British interests in the Maghreb should not be taken lightly. In 2017, trade between the UK and the Maghreb — the region of North Africa comprising Morocco, Algeria, and Tunisia — amounted to over $4.3 billion, while British official development assistance (ODA) in the region exceeded £20 million.

On both the economic and diplomatic fronts, the UK’s relations with the Maghreb have benefited from the EU’s active policy toward the region in the last 25 years. With the making of Association Agreements with the three countries, and through hundreds of millions of euros in ODA since the Barcelona Declaration in 1995, the EU has helped facilitate the Maghreb’s economic integration with Europe, lowering trade barriers and promoting market reform.

The UK’s impending exit from the EU will present a new chapter for British interests in and posture toward the region. If the UK is to find a trade-off for loss of diplomatic and economic heft, it will need to re-prioritize its engagement efforts. Policy continuity toward Morocco and Tunisia appears inevitable; Algeria, in contrast, promises great opportunity for an evolving relationship.

The shape of the UK’s interests in the Maghreb

The UK’s current posture toward the Maghreb is shaped largely by an interest in its stability. Britain’s strategic logic holds that the best preventative treatment for terrorism, irregular migration, disruption to trade, and other perceived threats is economic development alongside evolutionary democratization.

Within this approach, British ODA supports economic diversification, education, political inclusion, and democratization projects. Seeing the vulnerability engendered by poorly diversified economies, the UK tries to encourage a wider range of industries and more balanced markets. Morocco and Tunisia have in the past suffered from global shocks, which were felt by a large proportion of the population. Algeria’s considerable oil and gas resources have provided a greater cushion of foreign exchange reserves ($178 billion in 2014, though down to $88 billion in 2018), which have been used to relieve popular pressure in times of stress. However, this method tends to delay rather than resolve structural issues, leaving the country’s long-term stability at risk.

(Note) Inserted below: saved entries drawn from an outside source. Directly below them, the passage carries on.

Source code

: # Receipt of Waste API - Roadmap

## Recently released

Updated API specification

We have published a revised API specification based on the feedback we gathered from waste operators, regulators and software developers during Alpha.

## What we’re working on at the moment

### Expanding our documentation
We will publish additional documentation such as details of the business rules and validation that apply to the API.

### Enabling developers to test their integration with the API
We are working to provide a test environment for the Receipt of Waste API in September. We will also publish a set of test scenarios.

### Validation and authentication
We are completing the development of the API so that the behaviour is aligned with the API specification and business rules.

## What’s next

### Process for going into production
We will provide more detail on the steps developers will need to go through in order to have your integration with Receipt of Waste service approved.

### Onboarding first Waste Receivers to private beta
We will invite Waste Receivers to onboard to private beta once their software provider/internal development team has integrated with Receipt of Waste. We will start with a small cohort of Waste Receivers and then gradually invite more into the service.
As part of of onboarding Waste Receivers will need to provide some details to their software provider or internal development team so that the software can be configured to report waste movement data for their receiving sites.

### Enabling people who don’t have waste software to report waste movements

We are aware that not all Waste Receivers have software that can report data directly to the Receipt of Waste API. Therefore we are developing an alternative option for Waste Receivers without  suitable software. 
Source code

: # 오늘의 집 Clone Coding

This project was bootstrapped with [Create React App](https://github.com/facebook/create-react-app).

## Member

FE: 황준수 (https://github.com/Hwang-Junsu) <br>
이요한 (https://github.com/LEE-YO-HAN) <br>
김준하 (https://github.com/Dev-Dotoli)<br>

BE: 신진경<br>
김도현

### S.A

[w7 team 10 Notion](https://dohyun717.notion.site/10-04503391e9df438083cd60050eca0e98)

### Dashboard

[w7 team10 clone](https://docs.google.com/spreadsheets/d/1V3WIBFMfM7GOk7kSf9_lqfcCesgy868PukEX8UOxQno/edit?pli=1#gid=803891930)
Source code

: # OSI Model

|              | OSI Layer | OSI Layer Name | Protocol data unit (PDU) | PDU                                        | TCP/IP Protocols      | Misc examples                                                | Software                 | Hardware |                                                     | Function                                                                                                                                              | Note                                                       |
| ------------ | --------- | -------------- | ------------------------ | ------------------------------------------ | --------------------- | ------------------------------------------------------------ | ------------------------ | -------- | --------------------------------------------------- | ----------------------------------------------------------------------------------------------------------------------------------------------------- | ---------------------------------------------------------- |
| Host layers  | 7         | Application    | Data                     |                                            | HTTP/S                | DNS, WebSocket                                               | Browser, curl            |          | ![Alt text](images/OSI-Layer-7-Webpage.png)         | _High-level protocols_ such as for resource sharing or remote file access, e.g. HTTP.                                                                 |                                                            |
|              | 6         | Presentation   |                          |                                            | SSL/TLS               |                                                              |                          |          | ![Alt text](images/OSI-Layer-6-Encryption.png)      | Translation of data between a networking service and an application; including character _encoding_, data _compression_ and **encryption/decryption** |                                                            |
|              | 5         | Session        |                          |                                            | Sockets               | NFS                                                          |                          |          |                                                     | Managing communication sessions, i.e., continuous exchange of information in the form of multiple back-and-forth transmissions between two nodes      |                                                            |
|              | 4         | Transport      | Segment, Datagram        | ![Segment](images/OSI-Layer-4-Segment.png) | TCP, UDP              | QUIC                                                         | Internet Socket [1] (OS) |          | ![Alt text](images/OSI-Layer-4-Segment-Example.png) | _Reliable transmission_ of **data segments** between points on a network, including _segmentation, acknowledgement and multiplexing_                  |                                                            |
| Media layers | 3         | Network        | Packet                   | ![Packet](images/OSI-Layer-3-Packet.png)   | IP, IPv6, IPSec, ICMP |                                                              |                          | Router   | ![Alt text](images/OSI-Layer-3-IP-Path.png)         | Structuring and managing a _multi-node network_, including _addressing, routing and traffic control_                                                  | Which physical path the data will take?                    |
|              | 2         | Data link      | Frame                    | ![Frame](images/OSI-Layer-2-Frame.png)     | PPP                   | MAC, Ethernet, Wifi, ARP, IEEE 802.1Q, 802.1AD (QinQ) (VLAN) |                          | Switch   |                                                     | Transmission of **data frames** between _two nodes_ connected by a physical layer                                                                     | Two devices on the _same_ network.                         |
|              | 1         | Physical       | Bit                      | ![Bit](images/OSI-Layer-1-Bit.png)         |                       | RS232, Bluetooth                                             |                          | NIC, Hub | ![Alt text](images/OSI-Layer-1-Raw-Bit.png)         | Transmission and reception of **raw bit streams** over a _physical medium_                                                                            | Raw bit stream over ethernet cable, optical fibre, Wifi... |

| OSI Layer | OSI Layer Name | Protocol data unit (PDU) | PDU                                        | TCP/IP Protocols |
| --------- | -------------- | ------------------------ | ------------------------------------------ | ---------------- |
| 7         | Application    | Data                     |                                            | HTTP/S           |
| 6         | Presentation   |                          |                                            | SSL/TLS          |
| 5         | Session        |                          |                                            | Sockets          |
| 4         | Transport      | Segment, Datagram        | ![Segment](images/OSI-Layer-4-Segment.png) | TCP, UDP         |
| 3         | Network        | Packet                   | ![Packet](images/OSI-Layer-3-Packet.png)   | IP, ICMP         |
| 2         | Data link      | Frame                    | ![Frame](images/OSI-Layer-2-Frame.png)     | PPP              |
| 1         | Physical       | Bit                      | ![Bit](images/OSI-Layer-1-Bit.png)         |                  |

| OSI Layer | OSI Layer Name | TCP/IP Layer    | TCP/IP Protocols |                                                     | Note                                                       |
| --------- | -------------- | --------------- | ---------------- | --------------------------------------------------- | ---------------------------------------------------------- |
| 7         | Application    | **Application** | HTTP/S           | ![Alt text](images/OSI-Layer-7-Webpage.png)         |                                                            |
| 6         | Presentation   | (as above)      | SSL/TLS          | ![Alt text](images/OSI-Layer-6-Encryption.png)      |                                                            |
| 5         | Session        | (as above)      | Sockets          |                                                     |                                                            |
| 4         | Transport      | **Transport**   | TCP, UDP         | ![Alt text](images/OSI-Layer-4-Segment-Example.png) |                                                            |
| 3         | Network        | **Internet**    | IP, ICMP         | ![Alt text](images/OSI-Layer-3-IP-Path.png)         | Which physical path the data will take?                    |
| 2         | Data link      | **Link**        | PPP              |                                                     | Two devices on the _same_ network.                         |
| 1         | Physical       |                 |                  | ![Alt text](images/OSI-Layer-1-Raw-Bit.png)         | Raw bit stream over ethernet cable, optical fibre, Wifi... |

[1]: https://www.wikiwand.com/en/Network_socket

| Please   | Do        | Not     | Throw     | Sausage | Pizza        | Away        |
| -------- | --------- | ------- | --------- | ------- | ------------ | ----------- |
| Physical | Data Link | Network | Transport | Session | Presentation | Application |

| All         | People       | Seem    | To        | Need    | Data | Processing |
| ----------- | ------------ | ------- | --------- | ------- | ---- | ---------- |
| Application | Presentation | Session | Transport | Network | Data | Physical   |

In addition to these upstream interventions, the UK acts more directly through security assistance or security sector reform projects, such as its considerable support to the Tunisian security sector after the Tunis and Sousse attacks of 2015, or its assistance to Morocco on penal reform. According to the UK’s national security strategy, North Africa is a particular area of concern when it comes to radicalization and terrorism. In 2013, after the attack on the In Amenas facility in Algeria where seven Britons died, the UK announced direct security cooperation with the Algerian government. It is difficult to know the extent to which this continues to function.

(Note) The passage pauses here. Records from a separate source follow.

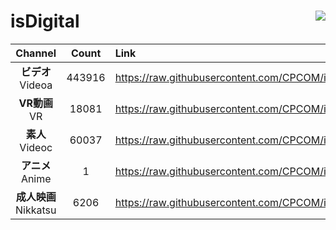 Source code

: # isDigital <img align="right" src="https://img.shields.io/github/last-commit/CPCOM/isDigital"/>  
  
| Channel | Count | Link |  
| :-----: | :---: | :--- |  
|**ビデオ**<br />Videoa | 443916 | https://raw.githubusercontent.com/CPCOM/isDigital/main/Videoa.txt |  
|**VR動画**<br />VR | 18081 | https://raw.githubusercontent.com/CPCOM/isDigital/main/VR.txt |  
|**素人**<br />Videoc | 60037 | https://raw.githubusercontent.com/CPCOM/isDigital/main/Videoc.txt |  
|**アニメ**<br />Anime | 1 | https://raw.githubusercontent.com/CPCOM/isDigital/main/Anime.txt |  
|**成人映画**<br />Nikkatsu | 6206 | https://raw.githubusercontent.com/CPCOM/isDigital/main/Nikkatsu.txt |   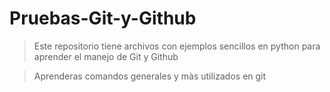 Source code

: # Pruebas-Git-y-Github

> Este repositorio tiene archivos con ejemplos sencillos en python para aprender el manejo de Git y Github

> Aprenderas comandos generales y màs utilizados en git

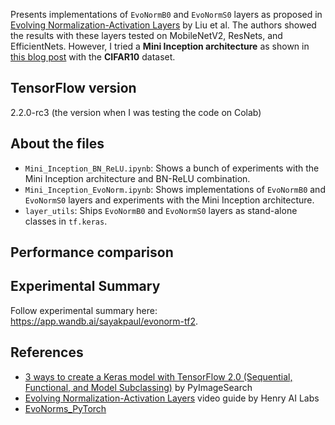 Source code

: Presents implementations of `EvoNormB0` and `EvoNormS0` layers as proposed in [Evolving Normalization-Activation Layers](https://arxiv.org/pdf/2004.02967.pdf) by Liu et al. The authors showed the results with these layers tested on MobileNetV2, ResNets, and EfficientNets. However, I tried a **Mini Inception architecture** as shown in [this blog post](https://www.pyimagesearch.com/2019/10/28/3-ways-to-create-a-keras-model-with-tensorflow-2-0-sequential-functional-and-model-subclassing/) with the **CIFAR10** dataset.

## TensorFlow version
2.2.0-rc3 (the version when I was testing the code on Colab)

## About the files
- `Mini_Inception_BN_ReLU.ipynb`: Shows a bunch of experiments with the Mini Inception architecture and BN-ReLU combination.
- `Mini_Inception_EvoNorm.ipynb`: Shows implementations of `EvoNormB0` and `EvoNormS0` layers and experiments with the Mini Inception architecture. 
- `layer_utils`: Ships `EvoNormB0` and `EvoNormS0` layers as stand-alone classes in `tf.keras`. 

## Performance comparison

## Experimental Summary
Follow experimental summary here: https://app.wandb.ai/sayakpaul/evonorm-tf2. 

## References
- [3 ways to create a Keras model with TensorFlow 2.0 (Sequential, Functional, and Model Subclassing)](https://www.pyimagesearch.com/2019/10/28/3-ways-to-create-a-keras-model-with-tensorflow-2-0-sequential-functional-and-model-subclassing/) by PyImageSearch
- [Evolving Normalization-Activation Layers](https://www.youtube.com/watch?v=RFn5eH5ZCVo) video guide by Henry AI Labs
- [EvoNorms_PyTorch](https://github.com/lonePatient/EvoNorms_PyTorch)
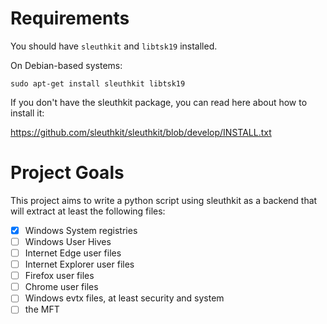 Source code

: # Requirements

You should have `sleuthkit` and `libtsk19` installed.

On Debian-based systems:

`sudo apt-get install sleuthkit libtsk19`

If you don't have the sleuthkit package, you can read here about how to install it:

https://github.com/sleuthkit/sleuthkit/blob/develop/INSTALL.txt

# Project Goals
This project aims to write a python script using sleuthkit as a backend that will extract at least the following files:

- [x] Windows System registries
- [ ] Windows User Hives
- [ ] Internet Edge user files
- [ ] Internet Explorer user files
- [ ] Firefox user files
- [ ] Chrome user files
- [ ] Windows evtx files, at least security and system
- [ ] the MFT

In overall trade terms, British interests in the Maghreb are in fact relatively modest. Numbers in the billions are always eye-catching, but in 2017 UK trade with the Maghreb accounted for less than 0.5 percent of total British global imports and exports. British companies in the Maghreb face notable challenges to doing business, in particular protectionist trade regimes and market regulation, including 51:49 local ownership rules. However, the UK is seeking to advance market liberalization and trade integration with the region

UK trade with the Maghreb does include a strategic commodity in significant quantities: hydrocarbons. Algeria is the UK’s fourth-largest hydrocarbons supplier, and the country is a source that the UK has a clear interest in maintaining. While far from being the sole concern, oil and gas tie neatly together British interests in Algeria. The UK has an interest in Algeria liberalizing its hydrocarbons sector to facilitate further British investment, to ensure that production suffices both for export to the UK and for growing domestic demand, and so that the hydrocarbons-dependent Algerian economy does not depress and unleash destabilizing forces.

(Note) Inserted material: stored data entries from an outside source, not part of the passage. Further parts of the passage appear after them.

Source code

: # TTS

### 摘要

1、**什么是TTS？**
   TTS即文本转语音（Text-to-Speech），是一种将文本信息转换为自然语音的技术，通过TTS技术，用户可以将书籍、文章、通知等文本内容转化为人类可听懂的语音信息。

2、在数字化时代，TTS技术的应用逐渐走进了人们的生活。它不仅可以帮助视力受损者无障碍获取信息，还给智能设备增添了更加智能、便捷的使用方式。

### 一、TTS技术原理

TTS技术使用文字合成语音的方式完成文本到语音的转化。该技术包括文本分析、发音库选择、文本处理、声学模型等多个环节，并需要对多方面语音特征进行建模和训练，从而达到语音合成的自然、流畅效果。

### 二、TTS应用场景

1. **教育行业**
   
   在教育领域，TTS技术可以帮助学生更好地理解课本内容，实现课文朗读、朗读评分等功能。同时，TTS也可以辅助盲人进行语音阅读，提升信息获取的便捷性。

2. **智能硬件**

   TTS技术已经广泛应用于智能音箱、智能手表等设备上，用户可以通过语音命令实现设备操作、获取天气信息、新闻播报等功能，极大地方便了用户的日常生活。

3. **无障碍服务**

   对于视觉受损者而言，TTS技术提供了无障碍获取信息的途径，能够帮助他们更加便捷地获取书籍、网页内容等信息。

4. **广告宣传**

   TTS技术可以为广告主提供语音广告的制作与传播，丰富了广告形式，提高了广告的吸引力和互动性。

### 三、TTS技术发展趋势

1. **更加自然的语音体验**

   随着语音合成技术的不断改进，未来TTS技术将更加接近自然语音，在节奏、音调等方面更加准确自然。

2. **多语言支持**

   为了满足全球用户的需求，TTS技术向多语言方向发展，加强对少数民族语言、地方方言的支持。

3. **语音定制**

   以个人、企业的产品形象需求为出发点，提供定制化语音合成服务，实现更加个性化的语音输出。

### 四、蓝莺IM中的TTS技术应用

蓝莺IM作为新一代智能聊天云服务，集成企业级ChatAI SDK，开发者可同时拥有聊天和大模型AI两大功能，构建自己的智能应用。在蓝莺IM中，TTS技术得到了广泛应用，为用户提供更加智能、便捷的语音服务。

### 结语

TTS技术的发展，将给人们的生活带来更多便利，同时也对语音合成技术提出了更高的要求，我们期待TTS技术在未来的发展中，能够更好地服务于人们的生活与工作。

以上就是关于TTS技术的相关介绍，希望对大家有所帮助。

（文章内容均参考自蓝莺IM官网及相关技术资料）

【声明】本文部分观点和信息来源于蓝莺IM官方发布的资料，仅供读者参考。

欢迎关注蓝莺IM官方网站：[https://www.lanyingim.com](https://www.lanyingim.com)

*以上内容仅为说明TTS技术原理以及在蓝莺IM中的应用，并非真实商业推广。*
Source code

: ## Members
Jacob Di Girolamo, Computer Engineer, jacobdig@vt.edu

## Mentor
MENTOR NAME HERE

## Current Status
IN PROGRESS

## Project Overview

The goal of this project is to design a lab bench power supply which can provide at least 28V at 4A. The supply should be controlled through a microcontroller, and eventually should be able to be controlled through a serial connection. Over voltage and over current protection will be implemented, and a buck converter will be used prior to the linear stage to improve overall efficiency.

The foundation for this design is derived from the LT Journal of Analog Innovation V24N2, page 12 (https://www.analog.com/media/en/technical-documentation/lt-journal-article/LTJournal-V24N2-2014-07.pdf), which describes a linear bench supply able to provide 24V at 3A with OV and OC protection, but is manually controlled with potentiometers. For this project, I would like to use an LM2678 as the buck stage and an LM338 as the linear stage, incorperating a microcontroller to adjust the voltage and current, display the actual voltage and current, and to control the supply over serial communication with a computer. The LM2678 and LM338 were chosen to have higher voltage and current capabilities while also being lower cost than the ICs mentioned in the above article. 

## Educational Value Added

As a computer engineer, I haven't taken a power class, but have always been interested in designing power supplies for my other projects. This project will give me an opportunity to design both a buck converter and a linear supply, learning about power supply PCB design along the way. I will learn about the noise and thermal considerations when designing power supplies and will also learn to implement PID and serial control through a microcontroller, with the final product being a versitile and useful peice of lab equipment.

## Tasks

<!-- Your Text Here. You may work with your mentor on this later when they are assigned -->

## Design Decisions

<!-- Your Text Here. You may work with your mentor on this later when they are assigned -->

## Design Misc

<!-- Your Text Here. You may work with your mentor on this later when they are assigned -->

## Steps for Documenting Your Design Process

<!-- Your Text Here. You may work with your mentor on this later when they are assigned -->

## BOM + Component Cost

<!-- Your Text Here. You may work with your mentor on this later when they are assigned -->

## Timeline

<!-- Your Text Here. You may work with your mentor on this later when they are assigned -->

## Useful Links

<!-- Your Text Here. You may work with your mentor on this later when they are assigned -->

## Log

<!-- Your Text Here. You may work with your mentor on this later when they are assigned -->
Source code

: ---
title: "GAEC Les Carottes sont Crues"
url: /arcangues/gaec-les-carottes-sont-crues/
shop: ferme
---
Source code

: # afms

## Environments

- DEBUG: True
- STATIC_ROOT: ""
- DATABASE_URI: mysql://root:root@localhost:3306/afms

Meanwhile, British development projects aim to promote diversification of the Algerian economy, such as by backing entrepreneurs through a partnership with MEDAFCO,1 and by supporting World Bank programs both to improve the investment climate by developing institutional capacity and through reforms to strengthen the private sector.2

Sources: Population, Imports from UK 2017, Total exports into the UK (World Bank) UK ODA Budget 18/19 & 19/20 (Dev Tracker), Trade regime. Human Development Index (UNDP), GDP (Trading Economics)
Sources: Population, imports from UK 2017, total exports into UK (World Bank); UK ODA Budget 18/19 & 19/20 (Dev Tracker); Trade regime (UK government); Human Development Index (UNDP); and GDP (Trading Economics).

 

In pursuing its interests, the UK’s engagement in the Maghreb is uneven. With respect to ODA, the UK spends far more on Tunisia per capita than on Morocco or Algeria. As the most promising of the Arab Spring countries, Tunisia has attracted large amounts of funding from European donors and secured willing partners. Conversely, in Algeria the UK has found it more difficult to collaborate with local partners. In terms of trade, Algeria is the only country in the region with which the UK is running a trade deficit, on account of its large quantity of hydrocarbons imports. British exports to Algeria are relatively meagre compared to the size of the Algerian economy, and compare unfavorably to UK exports to Morocco and Tunisia relative to the size of their economies.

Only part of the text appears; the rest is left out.